I was reading the description on how this system works, and if the speedometer works, the speed sensor has to be working. The speed sensor develops a pulsing signal that goes only to the instrument cluster. That signal is what runs the speedometer, and that's how we know the sensor is working.
The instrument cluster "cleans up" that signal, then sends it to the Engine Computer. That signal is used, along with throttle position and load, to calculate transmission shift points. The Engine Computer is what will set the fault codes for missing signals, but you don't know where it went missing. Everything in the diagnostic charts talks about a problem with the Engine Computer, (if the speedometer is okay), but then they suggest other causes like corroded connector terminals. Logic would dictate too there could be a problem in the instrument cluster in the circuitry that sends the speed signal out to the Engine Computer. The problem now becomes how much do you want to spend on parts to "try"?

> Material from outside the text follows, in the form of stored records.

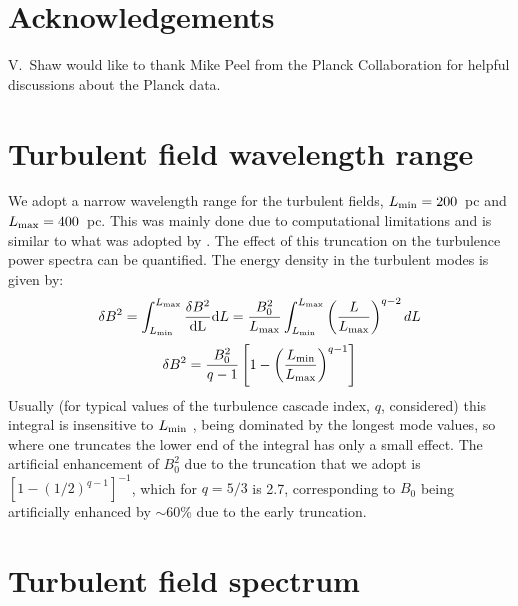 \documentclass[usenatbib]{mnras}
\begin{document}
\section*{Acknowledgements}
V.~Shaw would like to thank Mike Peel from the Planck Collaboration for helpful discussions about the Planck data.




\appendix

\section{Turbulent field wavelength range}

\label{Appendix_A}
We adopt a narrow wavelength range for the turbulent fields, $L_{\rm min}=200$~pc and $L_{\rm max}=400$~pc. This was mainly done due to computational limitations and is similar to what was adopted by \cite{West_Helicity}. The effect of this truncation on the turbulence power spectra can be quantified. The energy density in the turbulent modes is given by:
\begin{equation}
    \delta B^{2} = \int _{L_{\rm min}}^{L_{\rm max}} \frac{\delta B^{2}}{\rm{d}L}{\rm{d}}L = \frac{B_{0}^{2}}{L_{\rm max}}\int  _{L_{\rm min}}^{L_{\rm max}}\left(\frac{L}{L_{\rm max}}\right)^{q-2} dL
\end{equation}
\begin{equation}
  \delta B^{2}  =\frac{B_{0}^{2}}{q-1}\left[1-\left(\frac{L_{\rm min}}{L_{\rm max}}\right)^{q-1}\right] 
\end{equation}
Usually (for typical values of the turbulence cascade index, $q$,
considered) this integral is insensitive to $L_{\rm min}$ , being dominated by the longest mode values, so where one truncates the lower end of the integral has only a small effect. The artificial enhancement of $B_0^2$ due to the truncation that we adopt is $\left[1-(1/2)^{q-1}\right]^{-1}$, which for $q=5/3$ is 2.7, corresponding to $B_0$ being artificially enhanced by $\sim $60\% due to the early truncation.


\section{Turbulent field spectrum}
\end{document}
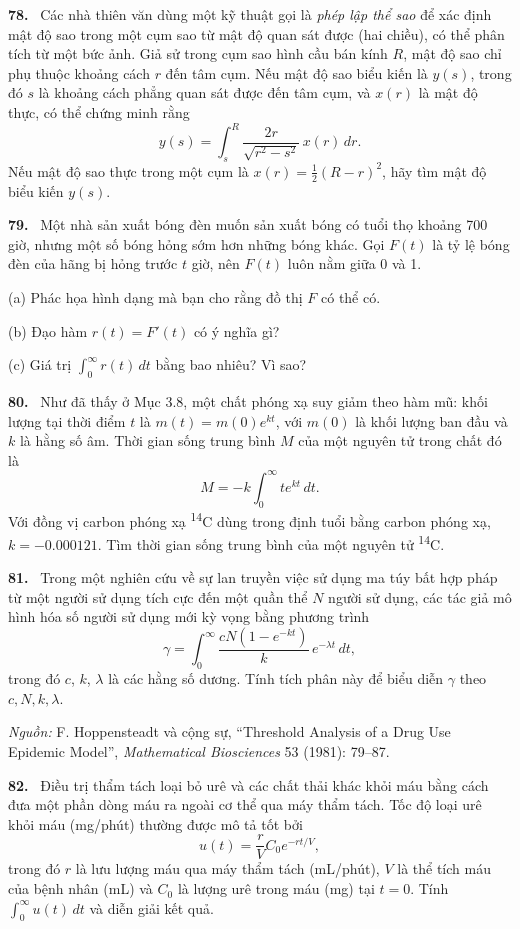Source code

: \documentclass[12pt,a4paper]{article}
\newcommand{\bt}[1]{\par\smallskip\Needspace{5\baselineskip}\noindent\textbf{#1.}\ }
\begin{document}
\bt{78} Các nhà thiên văn dùng một kỹ thuật gọi là \textit{phép lập thể sao} để xác định mật độ sao trong một cụm sao từ mật độ quan sát được (hai chiều), có thể phân tích từ một bức ảnh. Giả sử trong cụm sao hình cầu bán kính $R$, mật độ sao chỉ phụ thuộc khoảng cách $r$ đến tâm cụm. Nếu mật độ sao biểu kiến là $y(s)$, trong đó $s$ là khoảng cách phẳng quan sát được đến tâm cụm, và $x(r)$ là mật độ thực, có thể chứng minh rằng
\[y(s)=\int_s^R\frac{2r}{\sqrt{r^2-s^2}}\,x(r)\,dr.\]
Nếu mật độ sao thực trong một cụm là $x(r)=\tfrac12(R-r)^2$, hãy tìm mật độ biểu kiến $y(s)$.

\bt{79} Một nhà sản xuất bóng đèn muốn sản xuất bóng có tuổi thọ khoảng 700 giờ, nhưng một số bóng hỏng sớm hơn những bóng khác. Gọi $F(t)$ là tỷ lệ bóng đèn của hãng bị hỏng trước $t$ giờ, nên $F(t)$ luôn nằm giữa 0 và 1.

(a) Phác họa hình dạng mà bạn cho rằng đồ thị $F$ có thể có.

(b) Đạo hàm $r(t)=F'(t)$ có ý nghĩa gì?

(c) Giá trị $\int_0^\infty r(t)\,dt$ bằng bao nhiêu? Vì sao?

\bt{80} Như đã thấy ở Mục 3.8, một chất phóng xạ suy giảm theo hàm mũ: khối lượng tại thời điểm $t$ là $m(t)=m(0)e^{kt}$, với $m(0)$ là khối lượng ban đầu và $k$ là hằng số âm. Thời gian sống trung bình $M$ của một nguyên tử trong chất đó là
\[M=-k\int_0^\infty te^{kt}\,dt.\]
Với đồng vị carbon phóng xạ \textsuperscript{14}C dùng trong định tuổi bằng carbon phóng xạ, $k=-0.000121$. Tìm thời gian sống trung bình của một nguyên tử \textsuperscript{14}C.

\bt{81} Trong một nghiên cứu về sự lan truyền việc sử dụng ma túy bất hợp pháp từ một người sử dụng tích cực đến một quần thể $N$ người sử dụng, các tác giả mô hình hóa số người sử dụng mới kỳ vọng bằng phương trình
\[\gamma=\int_0^\infty\frac{cN(1-e^{-kt})}{k}\,e^{-\lambda t}\,dt,\]
trong đó $c$, $k$, $\lambda$ là các hằng số dương. Tính tích phân này để biểu diễn $\gamma$ theo $c,N,k,\lambda$.

\textit{Nguồn:} F. Hoppensteadt và cộng sự, “Threshold Analysis of a Drug Use Epidemic Model”, \textit{Mathematical Biosciences} 53 (1981): 79–87.

\bt{82} Điều trị thẩm tách loại bỏ urê và các chất thải khác khỏi máu bằng cách đưa một phần dòng máu ra ngoài cơ thể qua máy thẩm tách. Tốc độ loại urê khỏi máu (mg/phút) thường được mô tả tốt bởi
\[u(t)=\frac rV C_0e^{-rt/V},\]
trong đó $r$ là lưu lượng máu qua máy thẩm tách (mL/phút), $V$ là thể tích máu của bệnh nhân (mL) và $C_0$ là lượng urê trong máu (mg) tại $t=0$. Tính $\int_0^\infty u(t)\,dt$ và diễn giải kết quả.
\end{document}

We are never in favor of throwing random parts at a problem in hopes one proves to be the solution, and this is especially true when those parts are expensive. It's different if you have a good used Engine Computer laying around, but if you have to buy one, you'll be better off dollar-wise to pay a mechanic to diagnose the cause of the problem.
Sometimes you can resort to trying parts on your own when they cost less than an hour of the mechanic's time, and when they're a good suspect, as in this speed sensor, but you have to be careful here too because you can still spend a lot of wasted money on multiple unneeded parts, and with each one you add another variable and a potential mistake that can add more problems.
The next step in the diagnostics is to connect a scanner to view live data and see what the Engine Computer is seeing for speed. If it sees correct road speed, you know the speed signal is getting to it, but if it still sets that fault code, it's not acting on that signal and the computer is suspect. My bigger concern is the buzzing noise you originally mentioned. That has to be caused by a mechanical issue in the transmission. A computer or electrical problem won't cause that, but a mechanical problem CAN result in setting a fault code that refers to an electrical problem.